Advocates for the Fair School Funding Plan disagree, and say it does not make sense to ignore the work of both Democrats and Republicans and a broad swath of educators who developed it.

“This is a once in a lifetime opportunity for Ohio schoolchildren,” former Democratic state representative John Patterson of Ashtabula, a retired teacher who helped develop the plan, said Tuesday.

He said the plan allows for “predictability for school districts so they can provide the programming to the best of our abilities that allows for the utmost opportunities for all of our children.”

The House plan also has the backing of both major Ohio teachers unions, the Ohio Education Association and the Ohio Federation of Teacher, who on Wednesday called on Senate lawmakers to adopt the plan's elements.

The Senate's school-funding proposal would also require that the state, not individual districts, pay charter schools directly for the first time. In addition, the legislation allows public school districts to operate an online school for students, including providing free access to the internet and a computer.

That measure was an outcome of districts developing online systems during the coronavirus pandemic and wanting to continue that option, said Senate Finance Chairman Matt Dolan.

The Senate version of the budget also:

— Provides an across-the-board personal income tax cut of 5%.

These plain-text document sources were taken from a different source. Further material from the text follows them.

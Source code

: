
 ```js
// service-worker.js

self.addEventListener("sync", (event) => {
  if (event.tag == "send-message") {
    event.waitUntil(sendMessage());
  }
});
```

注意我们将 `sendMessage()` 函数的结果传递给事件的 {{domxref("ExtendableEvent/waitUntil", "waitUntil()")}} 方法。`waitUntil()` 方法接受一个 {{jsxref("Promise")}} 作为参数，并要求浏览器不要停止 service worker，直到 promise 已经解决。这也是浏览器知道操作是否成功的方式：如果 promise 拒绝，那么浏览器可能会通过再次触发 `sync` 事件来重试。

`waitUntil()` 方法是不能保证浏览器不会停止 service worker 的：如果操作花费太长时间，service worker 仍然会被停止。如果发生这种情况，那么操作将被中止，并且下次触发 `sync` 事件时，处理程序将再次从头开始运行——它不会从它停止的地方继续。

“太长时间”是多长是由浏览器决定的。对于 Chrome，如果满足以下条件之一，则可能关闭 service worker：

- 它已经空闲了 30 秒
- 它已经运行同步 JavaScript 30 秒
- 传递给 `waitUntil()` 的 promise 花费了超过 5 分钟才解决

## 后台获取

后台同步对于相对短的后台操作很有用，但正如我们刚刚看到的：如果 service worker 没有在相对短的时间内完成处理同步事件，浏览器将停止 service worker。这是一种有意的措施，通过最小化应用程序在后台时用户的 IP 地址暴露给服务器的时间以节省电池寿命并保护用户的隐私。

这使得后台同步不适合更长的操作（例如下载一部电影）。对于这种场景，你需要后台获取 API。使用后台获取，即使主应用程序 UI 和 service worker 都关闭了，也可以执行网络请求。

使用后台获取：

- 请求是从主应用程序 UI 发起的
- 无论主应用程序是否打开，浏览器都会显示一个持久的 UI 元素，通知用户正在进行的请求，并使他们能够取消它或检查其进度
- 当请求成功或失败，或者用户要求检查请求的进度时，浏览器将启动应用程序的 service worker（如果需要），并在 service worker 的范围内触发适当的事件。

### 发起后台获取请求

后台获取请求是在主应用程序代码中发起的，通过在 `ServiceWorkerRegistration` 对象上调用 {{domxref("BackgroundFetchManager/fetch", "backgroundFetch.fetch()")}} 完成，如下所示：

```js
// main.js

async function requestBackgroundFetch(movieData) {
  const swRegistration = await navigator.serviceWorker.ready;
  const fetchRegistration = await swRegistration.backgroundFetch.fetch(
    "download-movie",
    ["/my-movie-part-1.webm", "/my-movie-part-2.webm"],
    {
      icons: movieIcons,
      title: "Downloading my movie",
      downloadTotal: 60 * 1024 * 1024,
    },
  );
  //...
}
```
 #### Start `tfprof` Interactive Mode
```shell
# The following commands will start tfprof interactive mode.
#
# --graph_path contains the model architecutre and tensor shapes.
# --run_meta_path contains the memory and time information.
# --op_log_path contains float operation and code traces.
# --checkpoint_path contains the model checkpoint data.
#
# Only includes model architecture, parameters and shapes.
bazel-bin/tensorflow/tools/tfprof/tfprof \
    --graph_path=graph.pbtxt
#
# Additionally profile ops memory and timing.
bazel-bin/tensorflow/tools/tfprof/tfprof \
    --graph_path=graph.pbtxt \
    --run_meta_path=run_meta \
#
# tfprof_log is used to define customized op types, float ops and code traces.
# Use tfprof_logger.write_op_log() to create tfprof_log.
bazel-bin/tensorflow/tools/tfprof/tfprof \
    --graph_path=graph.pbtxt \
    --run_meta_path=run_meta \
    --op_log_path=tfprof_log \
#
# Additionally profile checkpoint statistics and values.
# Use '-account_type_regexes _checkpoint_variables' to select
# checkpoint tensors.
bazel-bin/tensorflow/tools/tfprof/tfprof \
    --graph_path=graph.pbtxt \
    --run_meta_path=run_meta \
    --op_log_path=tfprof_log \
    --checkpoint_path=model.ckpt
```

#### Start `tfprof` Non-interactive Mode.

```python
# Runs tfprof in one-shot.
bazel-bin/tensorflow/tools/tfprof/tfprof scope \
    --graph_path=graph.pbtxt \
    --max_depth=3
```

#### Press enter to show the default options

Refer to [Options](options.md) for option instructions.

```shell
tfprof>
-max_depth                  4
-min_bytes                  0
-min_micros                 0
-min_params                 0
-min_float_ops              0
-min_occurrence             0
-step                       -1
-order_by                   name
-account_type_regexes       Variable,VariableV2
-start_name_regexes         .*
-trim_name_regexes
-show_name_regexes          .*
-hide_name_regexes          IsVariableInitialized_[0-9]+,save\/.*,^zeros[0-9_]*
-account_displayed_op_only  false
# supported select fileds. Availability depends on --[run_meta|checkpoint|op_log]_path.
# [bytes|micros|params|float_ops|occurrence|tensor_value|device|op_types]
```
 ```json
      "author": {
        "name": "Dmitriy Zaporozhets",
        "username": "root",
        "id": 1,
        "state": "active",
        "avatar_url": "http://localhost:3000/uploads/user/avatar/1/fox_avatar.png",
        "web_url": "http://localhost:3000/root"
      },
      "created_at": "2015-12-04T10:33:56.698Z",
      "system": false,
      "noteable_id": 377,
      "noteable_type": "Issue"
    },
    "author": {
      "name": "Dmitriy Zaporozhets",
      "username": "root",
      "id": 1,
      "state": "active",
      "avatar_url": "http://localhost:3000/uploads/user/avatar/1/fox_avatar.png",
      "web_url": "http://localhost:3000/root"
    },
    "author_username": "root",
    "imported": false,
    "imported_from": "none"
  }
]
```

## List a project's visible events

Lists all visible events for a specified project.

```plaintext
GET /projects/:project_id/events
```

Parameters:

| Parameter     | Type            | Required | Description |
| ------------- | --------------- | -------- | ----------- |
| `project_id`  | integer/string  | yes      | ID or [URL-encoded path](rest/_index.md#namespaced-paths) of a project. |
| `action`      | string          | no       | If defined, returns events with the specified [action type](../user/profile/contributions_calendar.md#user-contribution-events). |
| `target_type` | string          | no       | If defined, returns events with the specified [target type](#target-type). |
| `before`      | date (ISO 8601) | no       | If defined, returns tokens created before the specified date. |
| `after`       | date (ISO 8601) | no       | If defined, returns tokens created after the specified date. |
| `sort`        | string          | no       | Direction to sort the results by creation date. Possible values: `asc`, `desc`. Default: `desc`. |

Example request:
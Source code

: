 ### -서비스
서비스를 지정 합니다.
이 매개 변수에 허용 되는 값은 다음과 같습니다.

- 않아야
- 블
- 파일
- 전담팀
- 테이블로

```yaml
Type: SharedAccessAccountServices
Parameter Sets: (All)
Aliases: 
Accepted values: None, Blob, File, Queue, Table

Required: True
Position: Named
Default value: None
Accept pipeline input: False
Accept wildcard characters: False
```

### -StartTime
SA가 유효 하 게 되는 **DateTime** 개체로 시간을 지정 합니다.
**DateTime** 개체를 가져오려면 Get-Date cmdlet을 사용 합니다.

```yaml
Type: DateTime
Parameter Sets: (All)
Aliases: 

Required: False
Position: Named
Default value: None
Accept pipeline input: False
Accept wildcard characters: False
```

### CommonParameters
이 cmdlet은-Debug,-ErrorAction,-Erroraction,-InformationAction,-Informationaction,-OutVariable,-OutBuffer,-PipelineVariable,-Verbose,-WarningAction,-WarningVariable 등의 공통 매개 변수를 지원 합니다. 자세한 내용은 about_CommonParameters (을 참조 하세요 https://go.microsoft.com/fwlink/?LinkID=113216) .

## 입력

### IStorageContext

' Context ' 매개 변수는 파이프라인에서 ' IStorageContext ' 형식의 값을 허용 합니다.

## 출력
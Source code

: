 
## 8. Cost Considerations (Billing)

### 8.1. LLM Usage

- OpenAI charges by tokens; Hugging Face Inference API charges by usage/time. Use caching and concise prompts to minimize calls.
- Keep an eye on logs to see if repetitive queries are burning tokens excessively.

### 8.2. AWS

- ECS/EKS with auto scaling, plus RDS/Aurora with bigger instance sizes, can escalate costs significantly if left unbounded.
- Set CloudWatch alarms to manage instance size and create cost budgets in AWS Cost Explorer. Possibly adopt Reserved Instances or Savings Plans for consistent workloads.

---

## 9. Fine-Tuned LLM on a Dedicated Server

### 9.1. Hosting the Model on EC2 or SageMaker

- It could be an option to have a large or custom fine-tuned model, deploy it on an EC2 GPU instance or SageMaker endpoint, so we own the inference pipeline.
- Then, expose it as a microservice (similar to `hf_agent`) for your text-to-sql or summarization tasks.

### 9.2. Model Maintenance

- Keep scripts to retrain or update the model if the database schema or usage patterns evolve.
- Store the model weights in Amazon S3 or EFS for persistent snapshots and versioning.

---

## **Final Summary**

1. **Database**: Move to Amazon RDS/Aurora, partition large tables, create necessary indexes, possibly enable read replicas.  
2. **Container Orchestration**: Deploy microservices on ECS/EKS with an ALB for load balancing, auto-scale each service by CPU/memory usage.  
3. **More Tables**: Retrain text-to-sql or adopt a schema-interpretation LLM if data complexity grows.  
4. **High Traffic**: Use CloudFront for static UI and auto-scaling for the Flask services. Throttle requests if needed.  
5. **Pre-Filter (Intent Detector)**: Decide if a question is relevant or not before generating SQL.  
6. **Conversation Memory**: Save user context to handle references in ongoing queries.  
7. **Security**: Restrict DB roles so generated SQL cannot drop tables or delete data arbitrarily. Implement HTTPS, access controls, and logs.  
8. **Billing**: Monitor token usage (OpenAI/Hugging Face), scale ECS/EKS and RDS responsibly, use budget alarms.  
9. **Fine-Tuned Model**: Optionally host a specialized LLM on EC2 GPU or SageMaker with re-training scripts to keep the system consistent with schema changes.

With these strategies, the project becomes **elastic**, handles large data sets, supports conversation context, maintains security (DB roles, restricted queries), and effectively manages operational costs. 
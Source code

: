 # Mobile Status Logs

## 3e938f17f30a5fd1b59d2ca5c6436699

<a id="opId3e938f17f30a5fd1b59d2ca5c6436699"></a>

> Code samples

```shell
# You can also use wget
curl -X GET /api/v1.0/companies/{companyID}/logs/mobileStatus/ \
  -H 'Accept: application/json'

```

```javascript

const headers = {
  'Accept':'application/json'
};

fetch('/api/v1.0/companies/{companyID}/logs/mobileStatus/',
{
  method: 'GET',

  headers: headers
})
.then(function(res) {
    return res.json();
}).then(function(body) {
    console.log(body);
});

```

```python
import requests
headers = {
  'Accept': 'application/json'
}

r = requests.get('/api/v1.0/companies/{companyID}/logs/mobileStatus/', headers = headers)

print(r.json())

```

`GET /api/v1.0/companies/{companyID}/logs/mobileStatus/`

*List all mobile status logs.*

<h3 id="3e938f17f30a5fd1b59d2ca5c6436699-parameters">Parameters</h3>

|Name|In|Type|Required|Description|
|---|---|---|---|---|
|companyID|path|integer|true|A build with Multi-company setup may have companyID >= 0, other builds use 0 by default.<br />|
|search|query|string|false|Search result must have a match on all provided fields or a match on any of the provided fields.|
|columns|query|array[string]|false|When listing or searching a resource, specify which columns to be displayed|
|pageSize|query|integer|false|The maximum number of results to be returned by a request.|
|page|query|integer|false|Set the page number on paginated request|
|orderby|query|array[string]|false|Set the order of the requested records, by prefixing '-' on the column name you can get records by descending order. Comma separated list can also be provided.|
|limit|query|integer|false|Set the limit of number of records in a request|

— Raises the eligibility level for poor families accessing publicly funded day care from those making 130% of the federal poverty level to 142%, and provides $50 million to discount co-payments for such day care. The Senate plan also eliminates the requirement that day cares achieve a quality of care rating to be listed in the state system. Child care advocates say that change will hurt the quality of care available for Ohioans who need the publicly funded option.

— Shields names collected through the state's Vax-a-Million lottery incentive program from the state's open records law.

— Mandates that physicians who provide back-up coverage at local hospitals as part of required patient-transfer agreements with abortion clinics must practice within 25 miles of the clinics.

— Requires that candidates for chief justice or justice of the Ohio Supreme Court and for appeals court judicial seats must appear on the general election ballot with a political party designation. Partisan designations are not permitted under current law.